HYPERTENSION : Un tensiomètre à l'ENERGIE SOLAIRE
Actualité publiée le 23-06-2009
Dépistage, surveillance
Le nouveau tensiomètre Omron (M1 Plus) est un tensiomètre original, à tout point de vue : par son mode d’alimentation en énergie d’origine solaire, par son acceptabilité/adaptabilité en milieu de soins « rural » en Afrique notamment (pour laquelle il a été conçu prioritairement) et…par son prix modique. Présenté à Milan, au congrès de la Société européenne d’hypertension (ESH), ses résultats ont été exposés par le Pr Gianfranco Parati (Université de Milan) : il est précis, adapté aux pays à faibles ressources pour la santé, pratique, fiable en termes de diagnostic de l’HTA (hommes et femmes).
Le problème de l’HTA en Afrique est… qu’elle y existe, contrairement à ce que pensent ou affirment encore beaucoup de gens ou d’écologistes, qui lui attribuent l’image d’une « maladie de la civilisation ». Il suffirait de s’écarter de la civilisation pour n’être point hypertendu… Bien sûr, la réalité est beaucoup plus complexe.

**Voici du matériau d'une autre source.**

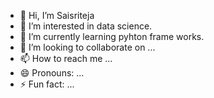 - 👋 Hi, I’m Saisriteja
- 👀 I’m interested in data science.
- 🌱 I’m currently learning pyhton frame works.
- 💞️ I’m looking to collaborate on ...
- 📫 How to reach me ...
- 😄 Pronouns: ...
- ⚡ Fun fact: ...

<!---
Saisriteja8/Saisriteja8 is a ✨ special ✨ repository because its `README.md` (this file) appears on your GitHub profile.
You can click the Preview link to take a look at your changes.
--->
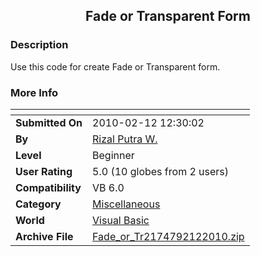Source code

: ﻿<div align="center">

## Fade or Transparent Form


</div>

### Description

Use this code for create Fade or Transparent form.
 
### More Info
 


<span>             |<span>
---                |---
**Submitted On**   |2010-02-12 12:30:02
**By**             |[Rizal Putra W\.](https://github.com/Planet-Source-Code/PSCIndex/blob/master/ByAuthor/rizal-putra-w.md)
**Level**          |Beginner
**User Rating**    |5.0 (10 globes from 2 users)
**Compatibility**  |VB 6\.0
**Category**       |[Miscellaneous](https://github.com/Planet-Source-Code/PSCIndex/blob/master/ByCategory/miscellaneous__1-1.md)
**World**          |[Visual Basic](https://github.com/Planet-Source-Code/PSCIndex/blob/master/ByWorld/visual-basic.md)
**Archive File**   |[Fade\_or\_Tr2174792122010\.zip](https://github.com/Planet-Source-Code/rizal-putra-w-fade-or-transparent-form__1-72919/archive/master.zip)








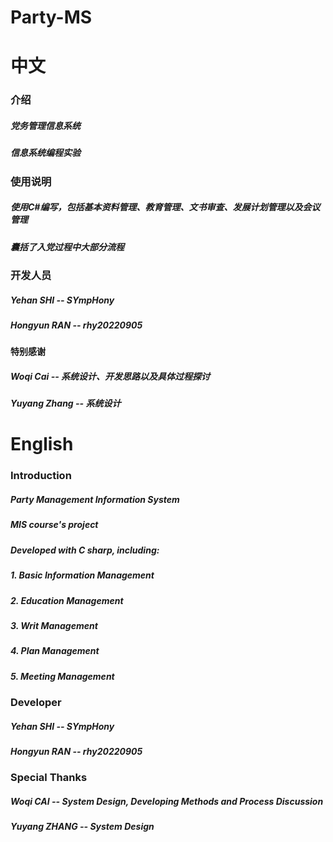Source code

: # Party-MS
# 中文
### 介绍
##### 党务管理信息系统
##### 信息系统编程实验
###
### 使用说明
##### 使用C#编写，包括基本资料管理、教育管理、文书审查、发展计划管理以及会议管理
##### 囊括了入党过程中大部分流程
###
### 开发人员
##### Yehan SHI  --  SYmpHony
##### Hongyun RAN  --  rhy20220905
#### 特别感谢
##### Woqi Cai  --  系统设计、开发思路以及具体过程探讨
##### Yuyang Zhang  --  系统设计

# English
### Introduction
##### Party Management Information System
##### MIS course's project
###
##### Developed with C sharp, including:
##### 1. Basic Information Management
##### 2. Education Management
##### 3. Writ Management
##### 4. Plan Management
##### 5. Meeting Management
###
### Developer
##### Yehan SHI  --  SYmpHony
##### Hongyun RAN  --  rhy20220905
###
### Special Thanks
##### Woqi CAI  --  System Design, Developing Methods and Process Discussion
##### Yuyang ZHANG  --  System Design
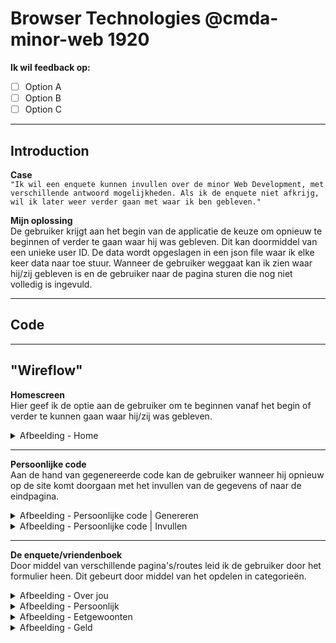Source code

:# Browser Technologies @cmda-minor-web 1920


**Ik wil feedback op:**  
* [ ] Option A
* [ ] Option B
* [ ] Option C

<hr>

## Introduction

**Case**  
`"Ik wil een enquete kunnen invullen over de minor Web Development, met verschillende antwoord mogelijkheden. Als ik de enquete niet afkrijg, wil ik later weer verder gaan met waar ik ben gebleven."`

**Mijn oplossing**  
De gebruiker krijgt aan het begin van de applicatie de keuze om opnieuw te beginnen of verder te gaan waar hij was gebleven. Dit kan doormiddel van een unieke user ID. De data wordt opgeslagen in een json file waar ik elke keer data naar toe stuur. Wanneer de gebruiker weggaat kan ik zien waar hij/zij gebleven is en de gebruiker naar de pagina sturen die nog niet volledig is ingevuld.

<hr>

## Code

<hr>

## "Wireflow"
**Homescreen**  
Hier geef ik de optie aan de gebruiker om te beginnen vanaf het begin of verder te kunnen gaan waar hij/zij was gebleven.

<details><summary>Afbeelding - Home</summary>
	
<img src="https://user-images.githubusercontent.com/45365598/76962044-bf70d680-691e-11ea-9d10-6c9d998f9d81.png">

</details>

<hr>

**Persoonlijke code**  
Aan de hand van gegenereerde code kan de gebruiker wanneer hij opnieuw op de site komt doorgaan met het invullen van de gegevens of naar de eindpagina.

<details><summary>Afbeelding - Persoonlijke code | Genereren </summary>

<img src="https://user-images.githubusercontent.com/45365598/76962116-e62f0d00-691e-11ea-832e-b5721857cfa4.png">

</details>

<details><summary>Afbeelding - Persoonlijke code | Invullen</summary>

<img src="https://user-images.githubusercontent.com/45365598/76962117-e6c7a380-691e-11ea-8c4c-3ffee811419a.png">

</details>

<hr>

**De enquete/vriendenboek**  
Door middel van verschillende pagina's/routes leid ik de gebruiker door het formulier heen. Dit gebeurt door middel van het opdelen in categorieën.

<details><summary>Afbeelding - Over jou</summary>

<img src="https://user-images.githubusercontent.com/45365598/76962074-d57e9700-691e-11ea-9f47-d28107187cf2.png">

</details>

<details><summary>Afbeelding - Persoonlijk</summary>

<img src="https://user-images.githubusercontent.com/45365598/76962114-e4fde000-691e-11ea-95d2-d68e1e48da61.png">

</details>

<details><summary>Afbeelding - Eetgewoonten</summary>

<img src="https://user-images.githubusercontent.com/45365598/76962121-e7603a00-691e-11ea-8a03-f86d94642cf2.png">

</details>

<details><summary>Afbeelding - Geld</summary>

<img src="https://user-images.githubusercontent.com/45365598/76962105-e16a5900-691e-11ea-9105-79b9364bb6cc.png">

</details>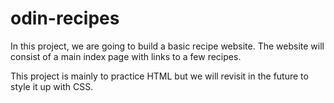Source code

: # odin-recipes

In this project, we are going to build a basic recipe website. The website will consist of a main index page with links to a few recipes. 

This project is mainly to practice HTML but we will revisit in the future to style it up with CSS.

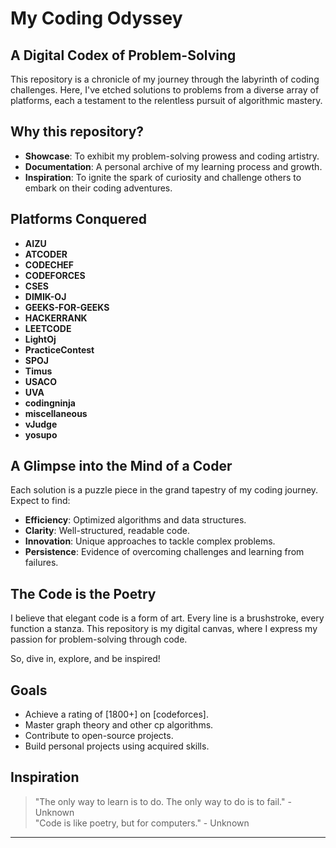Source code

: # My Coding Odyssey
## A Digital Codex of Problem-Solving

This repository is a chronicle of my journey through the labyrinth of coding challenges. Here, I've etched solutions to problems from a diverse array of platforms, each a testament to the relentless pursuit of algorithmic mastery.

## Why this repository?

- **Showcase**: To exhibit my problem-solving prowess and coding artistry.
- **Documentation**: A personal archive of my learning process and growth.
- **Inspiration**: To ignite the spark of curiosity and challenge others to embark on their coding adventures.

## Platforms Conquered

- **AIZU**
- **ATCODER**
- **CODECHEF**
- **CODEFORCES**
- **CSES**
- **DIMIK-OJ**
- **GEEKS-FOR-GEEKS**
- **HACKERRANK**
- **LEETCODE**
- **LightOj**
- **PracticeContest**
- **SPOJ**
- **Timus**
- **USACO**
- **UVA**
- **codingninja**
- **miscellaneous**
- **vJudge**
- **yosupo**

## A Glimpse into the Mind of a Coder

Each solution is a puzzle piece in the grand tapestry of my coding journey. Expect to find:

- **Efficiency**: Optimized algorithms and data structures.
- **Clarity**: Well-structured, readable code.
- **Innovation**: Unique approaches to tackle complex problems.
- **Persistence**: Evidence of overcoming challenges and learning from failures.

## The Code is the Poetry

I believe that elegant code is a form of art. Every line is a brushstroke, every function a stanza. This repository is my digital canvas, where I express my passion for problem-solving through code.

So, dive in, explore, and be inspired!


## Goals

- Achieve a rating of [1800+] on [codeforces].
- Master graph theory and other cp algorithms.
- Contribute to open-source projects.
- Build personal projects using acquired skills.

## Inspiration

> "The only way to learn is to do. The only way to do is to fail." - Unknown  
> "Code is like poetry, but for computers." - Unknown

---


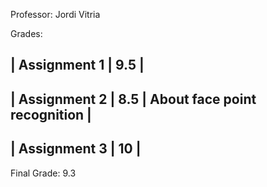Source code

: Professor: Jordi Vitria

Grades:

| Assignment 1 | 9.5 |
-----------------------
| Assignment 2 | 8.5 | About face point recognition |
----------------------
| Assignment 3 | 10  |
-----------------------

Final Grade: 9.3
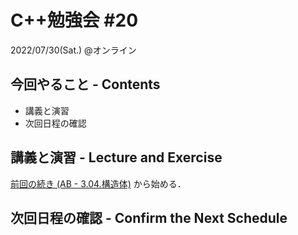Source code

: # C++勉強会 #20

2022/07/30(Sat.) @オンライン

## 今回やること - Contents

- 講義と演習
- 次回日程の確認

## 講義と演習 - Lecture and Exercise

[前回の続き (AB - 3.04.構造体)](https://atcoder.jp/contests/apg4b/tasks/APG4b_ab) から始める．

## 次回日程の確認 - Confirm the Next Schedule
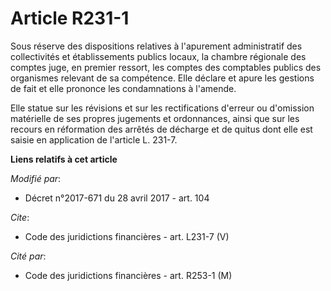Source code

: # Article R231-1

Sous réserve des dispositions relatives à l'apurement administratif des collectivités et établissements publics locaux, la
chambre régionale des comptes juge, en premier ressort, les comptes des comptables publics des organismes relevant de sa
compétence. Elle déclare et apure les gestions de fait et elle prononce les condamnations à l'amende. 

Elle statue sur les révisions et sur les rectifications d'erreur ou d'omission matérielle de ses propres jugements et
ordonnances, ainsi que sur les recours en réformation des arrêtés de décharge et de quitus dont elle est saisie en
application de l'article L. 231-7.

**Liens relatifs à cet article**

_Modifié par_:

  - Décret n°2017-671 du 28 avril 2017 - art. 104

_Cite_:

  - Code des juridictions financières - art. L231-7 (V)

_Cité par_:

  - Code des juridictions financières - art. R253-1 (M)
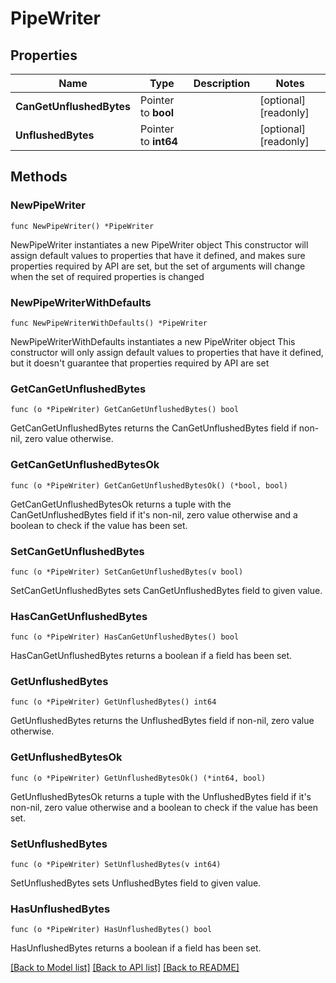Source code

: # PipeWriter

## Properties

Name | Type | Description | Notes
------------ | ------------- | ------------- | -------------
**CanGetUnflushedBytes** | Pointer to **bool** |  | [optional] [readonly] 
**UnflushedBytes** | Pointer to **int64** |  | [optional] [readonly] 

## Methods

### NewPipeWriter

`func NewPipeWriter() *PipeWriter`

NewPipeWriter instantiates a new PipeWriter object
This constructor will assign default values to properties that have it defined,
and makes sure properties required by API are set, but the set of arguments
will change when the set of required properties is changed

### NewPipeWriterWithDefaults

`func NewPipeWriterWithDefaults() *PipeWriter`

NewPipeWriterWithDefaults instantiates a new PipeWriter object
This constructor will only assign default values to properties that have it defined,
but it doesn't guarantee that properties required by API are set

### GetCanGetUnflushedBytes

`func (o *PipeWriter) GetCanGetUnflushedBytes() bool`

GetCanGetUnflushedBytes returns the CanGetUnflushedBytes field if non-nil, zero value otherwise.

### GetCanGetUnflushedBytesOk

`func (o *PipeWriter) GetCanGetUnflushedBytesOk() (*bool, bool)`

GetCanGetUnflushedBytesOk returns a tuple with the CanGetUnflushedBytes field if it's non-nil, zero value otherwise
and a boolean to check if the value has been set.

### SetCanGetUnflushedBytes

`func (o *PipeWriter) SetCanGetUnflushedBytes(v bool)`

SetCanGetUnflushedBytes sets CanGetUnflushedBytes field to given value.

### HasCanGetUnflushedBytes

`func (o *PipeWriter) HasCanGetUnflushedBytes() bool`

HasCanGetUnflushedBytes returns a boolean if a field has been set.

### GetUnflushedBytes

`func (o *PipeWriter) GetUnflushedBytes() int64`

GetUnflushedBytes returns the UnflushedBytes field if non-nil, zero value otherwise.

### GetUnflushedBytesOk

`func (o *PipeWriter) GetUnflushedBytesOk() (*int64, bool)`

GetUnflushedBytesOk returns a tuple with the UnflushedBytes field if it's non-nil, zero value otherwise
and a boolean to check if the value has been set.

### SetUnflushedBytes

`func (o *PipeWriter) SetUnflushedBytes(v int64)`

SetUnflushedBytes sets UnflushedBytes field to given value.

### HasUnflushedBytes

`func (o *PipeWriter) HasUnflushedBytes() bool`

HasUnflushedBytes returns a boolean if a field has been set.


[[Back to Model list]](../README.md#documentation-for-models) [[Back to API list]](../README.md#documentation-for-api-endpoints) [[Back to README]](../README.md)


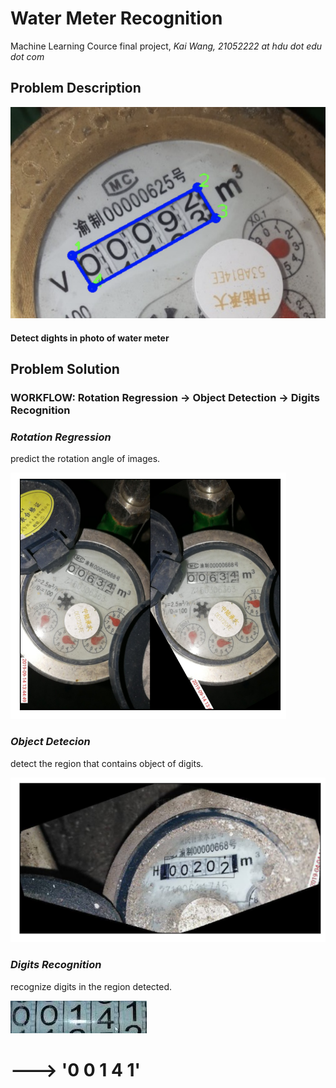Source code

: # Water Meter Recognition
Machine Learning Cource final project,
*Kai Wang, 21052222 at hdu dot edu dot com*

## Problem Description
![imgs](https://github.com/iaoqian/water_meter_recognition/blob/main/IMGS/data.png)
#### Detect dights in photo of water meter
## Problem Solution
### WORKFLOW:  Rotation Regression -> Object Detection -> Digits Recognition
### *Rotation Regression*
predict the rotation angle of images.

![rota_reg](https://github.com/iaoqian/water_meter_recognition/blob/main/IMGS/rota_reg.png)

### *Object Detecion*
detect the region that contains object of digits.

![object_detect](https://github.com/iaoqian/water_meter_recognition/blob/main/IMGS/detect.png)

### *Digits Recognition*
recognize digits in the region detected.

![region_seged](https://github.com/iaoqian/water_meter_recognition/blob/main/IMGS/train_seg_1.jpg)
# ---> '0 0 1 4 1' #


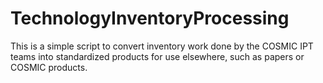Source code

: # TechnologyInventoryProcessing
This is a simple script to convert inventory work done by the COSMIC IPT teams into standardized products for use elsewhere, such as papers or COSMIC products.
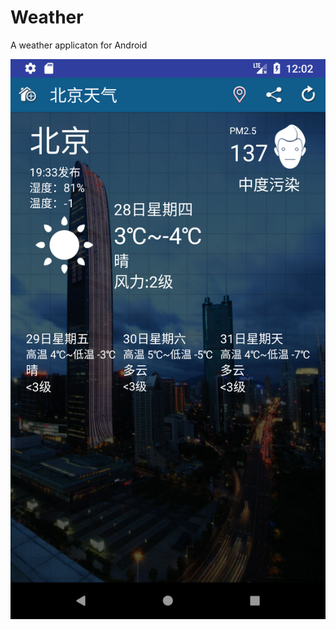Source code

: # Weather
A weather applicaton for Android

![](https://raw.githubusercontent.com/dugu0808/Weather/master/Weather/images/Screenshot.png)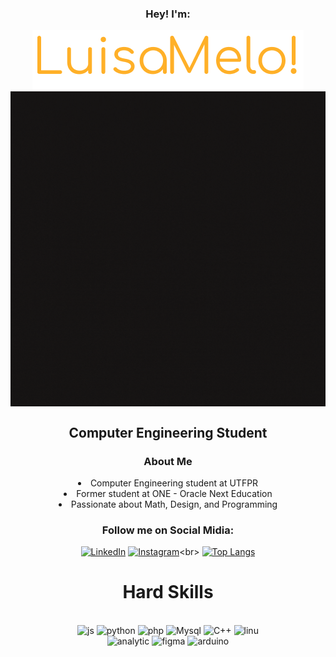 <div style: align='center'>
<h3>Hey! I'm:</h3>
<img alt='banner' align='center' src='./Group 2 (1).png'>
<img alt='banner' align='center' src='./LuisaMelo!.gif'>
<h2> Computer Engineering Student</h2>
<h3>About Me</h3>
<li>Computer Engineering student at UTFPR</li>
<li> Former student at ONE - Oracle Next Education</li>
<li> Passionate about Math, Design, and Programming</li>

<h3>Follow me on Social Midia:</h3>

[![LinkedIn](https://img.shields.io/badge/LinkedIn-0077B5?style=for-the-badge&logo=linkedin&logoColor=white)](https://www.linkedin.com/in/Luisa-Melo-Dev/)
[![Instagram](https://img.shields.io/badge/Instagram-E4405F?style=for-the-badge&logo=instagram&logoColor=black)](https://www.instagram.com/cotinho_melo_)<br>
[![Top Langs](https://github-readme-stats.vercel.app/api/top-langs/?username=Melo-Luisa&layout=compact)](https://github.com/anuraghazra/github-readme-stats)<br>
 </div>
<h1 align='center'> Hard Skills</h1>

<div style="display: inline_block" align='center'><br/>

<img alt="js" src="https://img.shields.io/badge/JavaScript-F7DF1E?style=for-the-badge&logo=javascript&logoColor=black">
<img alt="python" src="https://img.shields.io/badge/Python-3776AB?style=for-the-badge&logo=python&logoColor=white">
<img alt="php" src="https://img.shields.io/badge/PHP-777BB4?style=for-the-badge&logo=php&logoColor=white">
<img alt="Mysql" src="https://img.shields.io/badge/MySQL-00000F?style=for-the-badge&logo=mysql&logoColor=white">
<img alt="C++"src="https://img.shields.io/badge/C%2B%2B-00599C?style=for-the-badge&logo=c%2B%2B&logoColor=white">
<img alt='linu' src="https://img.shields.io/badge/Linux-FCC624?style=for-the-badge&logo=linux&logoColor=black"><br>
<img alt="analytic" src="https://img.shields.io/badge/Google%20Analytics-E37400?style=for-the-badge&logo=google%20analytics&logoColor=white">
<img alt="figma" src="https://img.shields.io/badge/Figma-F24E1E?style=for-the-badge&logo=figma&logoColor=white">
<img alt="arduino" src="https://img.shields.io/badge/Arduino_IDE-00979D?style=for-the-badge&logo=arduino&logoColor=white">

</div></br><br><br>


 

 
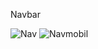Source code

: Navbar

![Nav](https://user-images.githubusercontent.com/66250856/97890532-ee14b380-1d2d-11eb-947f-bdb9d9090090.png)
![Navmobil](https://user-images.githubusercontent.com/66250856/97890541-f0770d80-1d2d-11eb-81cf-00bef9ec8e17.png)
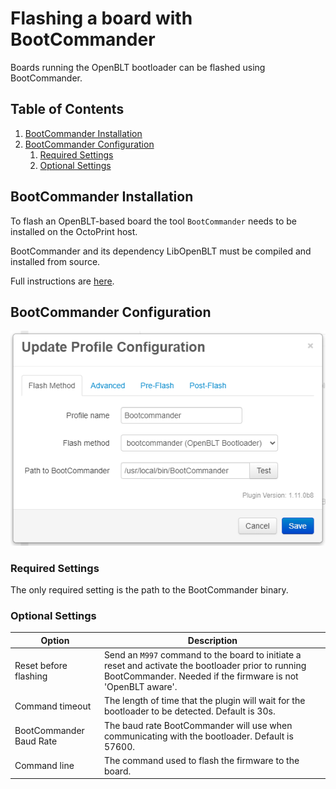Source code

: # Flashing a board with BootCommander

Boards running the OpenBLT bootloader can be flashed using BootCommander.

## Table of Contents
1. [BootCommander Installation](#bootcommander-installation)
1. [BootCommander Configuration](#bootcommander-configuration)
   1. [Required Settings](#required-settings)
   1. [Optional Settings](#optional-settings)

## BootCommander Installation
To flash an OpenBLT-based board the tool `BootCommander` needs to be installed on the OctoPrint host.

BootCommander and its dependency LibOpenBLT must be compiled and installed from source. 

Full instructions are [here](https://www.feaser.com/openblt/doku.php?id=manual:bootcommander).

## BootCommander Configuration
<p align="center">
  <img alt="Firmware Updater" src="../extras/img/bootcommander.png">
</p>

### Required Settings
The only required setting is the path to the BootCommander binary.

### Optional Settings
| Option | Description |
| --- | --- |
| Reset before flashing | Send an `M997` command to the board to initiate a reset and activate the bootloader prior to running BootCommander. Needed if the firmware is not 'OpenBLT aware'. |
| Command timeout | The length of time that the plugin will wait for the bootloader to be detected. Default is 30s. |
| BootCommander Baud Rate | The baud rate BootCommander will use when communicating with the bootloader. Default is 57600. |
| Command line | The command used to flash the firmware to the board. |
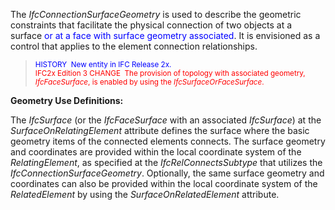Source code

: ﻿The _IfcConnectionSurfaceGeometry_ is used to describe the geometric constraints that facilitate the physical connection of two objects at a surface&nbsp;<font color="#0000ff">or at a face with surface geometry associated</font>. It is envisioned as a control that applies to the element connection relationships.

> <font color="#0000ff"><small>HISTORY&nbsp;
New entity in IFC Release 2x.</small><br>
  </font><small><font color="#ff0000">IFC2x
Edition 3 CHANGE&nbsp;
The provision of topology with associated geometry, <i>IfcFaceSurface</i>,
is
enabled by using the <i>IfcSurfaceOrFaceSurface</i>.</font></small>

****Geometry Use Definitions**:**

The _IfcSurface_ (or the _IfcFaceSurface_ with an associated _IfcSurface_) at the _SurfaceOnRelatingElement_ attribute defines the surface where the basic geometry items of the connected elements connects. The surface geometry and coordinates are provided within the local coordinate system of the _RelatingElement_, as specified at the _IfcRelConnectsSubtype_ that utilizes the _IfcConnectionSurfaceGeometry_. Optionally, the same&nbsp;surface geometry and coordinates can also be provided within the local coordinate system of the _RelatedElement_ by using the _SurfaceOnRelatedElement_ attribute.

Le vrai problème est le dépistage primaire, de façon à traiter avant d’éviter les complications cardio-cérébro-vasculaires de l’HTA évoluée. Sur le plan épidémiologique, on sait que la prévalence de l’HTA augmente dans les pays en voie de développement, notamment en Afrique, mais le nombre des hypertendus reste flou par rapport à l’estimation globale du nombre d’hypertendus dans le monde : entre un milliard et un milliard et demi.
Le recours à l’énergie solaire pour activer le tensiomètre a un autre avantage : elle peut permettre de compenser la suppression progressive des appareils de mesure à mercure (sphygmomanomètres) pour cause de toxicité environnementale et humaine, le mercure étant un polluant qu’on ne peut éliminer. Les derniers modèle en service se trouvent surtout dans les pays en développement. Par ailleurs, l’énergie solaire en abaisse le coût.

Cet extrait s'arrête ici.